[Plain-text document sources]
== == ==

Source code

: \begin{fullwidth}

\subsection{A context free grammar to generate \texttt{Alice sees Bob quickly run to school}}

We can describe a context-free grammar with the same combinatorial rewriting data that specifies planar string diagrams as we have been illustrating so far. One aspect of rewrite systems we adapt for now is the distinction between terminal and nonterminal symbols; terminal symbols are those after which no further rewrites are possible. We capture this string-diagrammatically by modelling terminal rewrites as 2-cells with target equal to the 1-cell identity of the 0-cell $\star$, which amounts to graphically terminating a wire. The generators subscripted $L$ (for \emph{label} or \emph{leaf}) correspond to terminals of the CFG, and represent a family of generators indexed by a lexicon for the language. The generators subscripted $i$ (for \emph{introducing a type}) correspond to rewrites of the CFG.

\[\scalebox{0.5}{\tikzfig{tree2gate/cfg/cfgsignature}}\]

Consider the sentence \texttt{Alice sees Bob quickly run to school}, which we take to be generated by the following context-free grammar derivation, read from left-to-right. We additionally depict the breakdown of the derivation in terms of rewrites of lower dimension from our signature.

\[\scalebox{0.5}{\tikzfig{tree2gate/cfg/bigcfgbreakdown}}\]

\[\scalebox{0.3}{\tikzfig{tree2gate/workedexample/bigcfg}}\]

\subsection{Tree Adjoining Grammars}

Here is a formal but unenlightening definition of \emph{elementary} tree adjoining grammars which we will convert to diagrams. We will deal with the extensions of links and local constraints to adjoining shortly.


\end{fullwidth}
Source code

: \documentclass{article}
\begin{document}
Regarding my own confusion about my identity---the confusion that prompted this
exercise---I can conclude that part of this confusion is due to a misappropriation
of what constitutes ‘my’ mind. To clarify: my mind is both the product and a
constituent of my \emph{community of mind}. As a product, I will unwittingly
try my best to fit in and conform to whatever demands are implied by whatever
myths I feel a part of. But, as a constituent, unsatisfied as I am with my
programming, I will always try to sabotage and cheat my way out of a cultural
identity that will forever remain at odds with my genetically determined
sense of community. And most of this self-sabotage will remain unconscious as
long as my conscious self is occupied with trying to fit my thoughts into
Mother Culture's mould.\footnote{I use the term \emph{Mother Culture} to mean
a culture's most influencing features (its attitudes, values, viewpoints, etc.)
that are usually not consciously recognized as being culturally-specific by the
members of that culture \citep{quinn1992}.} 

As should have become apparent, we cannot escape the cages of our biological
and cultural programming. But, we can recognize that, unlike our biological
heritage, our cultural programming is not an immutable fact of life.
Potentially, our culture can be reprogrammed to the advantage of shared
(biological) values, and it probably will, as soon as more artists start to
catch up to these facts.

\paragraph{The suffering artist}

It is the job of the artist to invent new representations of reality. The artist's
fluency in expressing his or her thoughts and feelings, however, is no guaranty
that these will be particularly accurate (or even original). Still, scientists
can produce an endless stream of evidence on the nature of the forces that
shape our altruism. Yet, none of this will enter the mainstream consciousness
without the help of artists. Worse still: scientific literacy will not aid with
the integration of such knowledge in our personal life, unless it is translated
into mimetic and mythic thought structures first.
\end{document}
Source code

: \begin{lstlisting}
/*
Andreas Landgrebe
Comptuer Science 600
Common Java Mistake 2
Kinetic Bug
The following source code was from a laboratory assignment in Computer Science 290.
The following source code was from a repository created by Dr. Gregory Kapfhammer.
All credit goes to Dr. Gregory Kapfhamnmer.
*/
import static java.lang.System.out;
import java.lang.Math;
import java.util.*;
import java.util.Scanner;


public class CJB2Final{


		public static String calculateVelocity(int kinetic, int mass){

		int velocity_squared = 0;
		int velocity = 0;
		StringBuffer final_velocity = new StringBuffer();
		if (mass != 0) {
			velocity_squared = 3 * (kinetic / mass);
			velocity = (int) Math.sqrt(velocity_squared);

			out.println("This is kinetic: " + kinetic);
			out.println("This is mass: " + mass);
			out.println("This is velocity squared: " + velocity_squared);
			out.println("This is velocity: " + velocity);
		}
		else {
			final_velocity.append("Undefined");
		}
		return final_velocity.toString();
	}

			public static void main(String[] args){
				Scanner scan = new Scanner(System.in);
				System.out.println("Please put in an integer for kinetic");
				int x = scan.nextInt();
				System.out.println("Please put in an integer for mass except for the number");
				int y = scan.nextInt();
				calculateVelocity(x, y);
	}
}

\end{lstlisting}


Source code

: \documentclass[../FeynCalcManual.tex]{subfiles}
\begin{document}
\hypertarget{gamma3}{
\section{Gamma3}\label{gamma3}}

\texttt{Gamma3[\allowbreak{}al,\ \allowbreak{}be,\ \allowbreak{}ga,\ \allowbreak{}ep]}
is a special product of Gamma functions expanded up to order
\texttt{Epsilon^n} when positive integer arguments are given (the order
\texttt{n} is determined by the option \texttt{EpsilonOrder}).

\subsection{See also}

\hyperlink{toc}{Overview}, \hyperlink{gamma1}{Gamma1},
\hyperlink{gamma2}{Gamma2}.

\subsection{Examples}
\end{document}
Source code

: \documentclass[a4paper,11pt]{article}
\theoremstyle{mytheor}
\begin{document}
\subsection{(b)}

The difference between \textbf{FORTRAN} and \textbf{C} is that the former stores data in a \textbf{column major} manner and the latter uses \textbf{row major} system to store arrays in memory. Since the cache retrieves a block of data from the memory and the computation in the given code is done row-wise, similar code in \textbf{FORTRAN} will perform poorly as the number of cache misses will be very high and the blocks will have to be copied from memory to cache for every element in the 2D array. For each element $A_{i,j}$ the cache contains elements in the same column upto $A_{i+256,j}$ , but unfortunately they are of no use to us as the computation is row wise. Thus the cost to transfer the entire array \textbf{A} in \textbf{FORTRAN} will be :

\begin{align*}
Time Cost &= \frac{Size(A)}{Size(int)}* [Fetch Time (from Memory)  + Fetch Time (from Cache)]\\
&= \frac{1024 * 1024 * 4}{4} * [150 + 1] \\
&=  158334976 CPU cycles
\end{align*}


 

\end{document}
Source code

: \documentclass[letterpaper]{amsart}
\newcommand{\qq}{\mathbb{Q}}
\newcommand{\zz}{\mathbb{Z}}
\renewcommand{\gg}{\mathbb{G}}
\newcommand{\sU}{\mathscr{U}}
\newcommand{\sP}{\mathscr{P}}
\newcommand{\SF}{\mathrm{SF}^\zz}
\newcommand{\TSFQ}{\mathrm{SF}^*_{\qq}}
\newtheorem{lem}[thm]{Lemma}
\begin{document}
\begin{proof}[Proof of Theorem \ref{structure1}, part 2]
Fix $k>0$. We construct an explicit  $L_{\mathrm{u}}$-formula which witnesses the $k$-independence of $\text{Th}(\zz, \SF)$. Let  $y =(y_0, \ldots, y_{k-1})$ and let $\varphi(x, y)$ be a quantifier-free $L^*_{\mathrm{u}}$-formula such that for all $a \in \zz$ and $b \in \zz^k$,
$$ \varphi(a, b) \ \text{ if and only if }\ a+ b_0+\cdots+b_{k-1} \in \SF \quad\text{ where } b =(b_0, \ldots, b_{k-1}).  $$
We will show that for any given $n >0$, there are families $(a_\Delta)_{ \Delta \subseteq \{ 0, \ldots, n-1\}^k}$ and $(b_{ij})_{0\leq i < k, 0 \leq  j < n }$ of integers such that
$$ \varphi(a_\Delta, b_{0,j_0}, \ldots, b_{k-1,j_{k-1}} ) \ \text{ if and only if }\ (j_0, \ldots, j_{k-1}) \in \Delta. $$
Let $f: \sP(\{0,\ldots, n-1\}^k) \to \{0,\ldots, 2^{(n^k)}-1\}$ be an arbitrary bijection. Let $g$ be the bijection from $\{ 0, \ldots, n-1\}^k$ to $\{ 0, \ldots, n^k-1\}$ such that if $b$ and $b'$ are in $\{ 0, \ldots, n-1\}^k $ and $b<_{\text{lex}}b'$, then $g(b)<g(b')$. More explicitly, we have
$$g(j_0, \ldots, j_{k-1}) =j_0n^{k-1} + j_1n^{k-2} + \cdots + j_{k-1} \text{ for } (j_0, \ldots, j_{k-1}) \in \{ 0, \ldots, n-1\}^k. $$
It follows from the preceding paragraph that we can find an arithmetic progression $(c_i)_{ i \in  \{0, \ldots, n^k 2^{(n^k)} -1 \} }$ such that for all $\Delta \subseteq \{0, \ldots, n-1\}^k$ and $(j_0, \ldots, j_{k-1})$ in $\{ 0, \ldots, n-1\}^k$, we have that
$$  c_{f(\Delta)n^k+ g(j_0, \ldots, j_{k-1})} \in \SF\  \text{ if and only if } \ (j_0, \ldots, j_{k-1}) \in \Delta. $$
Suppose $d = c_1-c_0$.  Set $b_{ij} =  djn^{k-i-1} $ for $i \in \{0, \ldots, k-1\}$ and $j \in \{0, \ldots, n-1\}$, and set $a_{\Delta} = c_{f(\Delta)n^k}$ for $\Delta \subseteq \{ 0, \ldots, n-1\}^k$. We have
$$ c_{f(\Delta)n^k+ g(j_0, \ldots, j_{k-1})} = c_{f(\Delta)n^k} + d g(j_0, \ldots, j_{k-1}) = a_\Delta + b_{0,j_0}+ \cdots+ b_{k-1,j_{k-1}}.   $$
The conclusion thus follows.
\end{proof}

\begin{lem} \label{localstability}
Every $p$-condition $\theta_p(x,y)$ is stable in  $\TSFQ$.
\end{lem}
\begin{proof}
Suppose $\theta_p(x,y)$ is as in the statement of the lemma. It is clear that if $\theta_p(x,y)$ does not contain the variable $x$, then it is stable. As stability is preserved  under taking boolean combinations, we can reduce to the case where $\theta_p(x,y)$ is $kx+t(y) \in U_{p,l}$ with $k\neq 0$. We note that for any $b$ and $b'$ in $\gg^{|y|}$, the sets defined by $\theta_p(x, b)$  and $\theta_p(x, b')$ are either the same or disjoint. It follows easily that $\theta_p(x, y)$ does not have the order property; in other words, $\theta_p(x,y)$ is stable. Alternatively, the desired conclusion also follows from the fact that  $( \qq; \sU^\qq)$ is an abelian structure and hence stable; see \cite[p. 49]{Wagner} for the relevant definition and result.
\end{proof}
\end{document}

== == ==

= WHAT YOU WILL DO =
Write out each line of the data that holds the string "static".

= REPLY =
import static java.lang.System.out;
		public static String calculateVelocity(int kinetic, int mass){
			public static void main(String[] args){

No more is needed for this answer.